======== Provided data
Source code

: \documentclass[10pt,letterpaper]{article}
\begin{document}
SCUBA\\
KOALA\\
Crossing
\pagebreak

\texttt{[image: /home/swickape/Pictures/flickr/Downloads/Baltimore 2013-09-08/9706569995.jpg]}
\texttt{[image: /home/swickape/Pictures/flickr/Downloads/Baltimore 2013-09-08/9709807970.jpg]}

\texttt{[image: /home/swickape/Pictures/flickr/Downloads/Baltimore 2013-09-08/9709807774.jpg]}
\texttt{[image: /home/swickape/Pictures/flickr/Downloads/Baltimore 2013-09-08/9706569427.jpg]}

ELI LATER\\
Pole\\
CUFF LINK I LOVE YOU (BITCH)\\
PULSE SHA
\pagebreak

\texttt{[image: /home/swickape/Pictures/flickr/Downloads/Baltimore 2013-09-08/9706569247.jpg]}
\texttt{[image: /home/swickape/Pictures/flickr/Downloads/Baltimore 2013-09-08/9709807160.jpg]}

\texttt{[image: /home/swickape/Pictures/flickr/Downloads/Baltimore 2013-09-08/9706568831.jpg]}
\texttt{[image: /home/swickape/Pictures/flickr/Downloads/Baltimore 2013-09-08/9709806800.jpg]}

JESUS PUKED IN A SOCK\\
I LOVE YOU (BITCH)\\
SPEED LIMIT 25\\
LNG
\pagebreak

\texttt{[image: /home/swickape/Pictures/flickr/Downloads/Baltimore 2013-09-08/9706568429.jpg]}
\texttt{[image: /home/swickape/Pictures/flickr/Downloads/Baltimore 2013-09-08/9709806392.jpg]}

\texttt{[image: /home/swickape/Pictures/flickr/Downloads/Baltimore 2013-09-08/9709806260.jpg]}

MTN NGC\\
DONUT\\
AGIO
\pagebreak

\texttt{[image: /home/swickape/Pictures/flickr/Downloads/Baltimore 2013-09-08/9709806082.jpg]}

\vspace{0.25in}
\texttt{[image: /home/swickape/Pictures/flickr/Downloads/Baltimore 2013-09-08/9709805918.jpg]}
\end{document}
================
Above are the records. Identify each line that contains the word "BITCH".

CUFF LINK I LOVE YOU (BITCH)\\
I LOVE YOU (BITCH)\\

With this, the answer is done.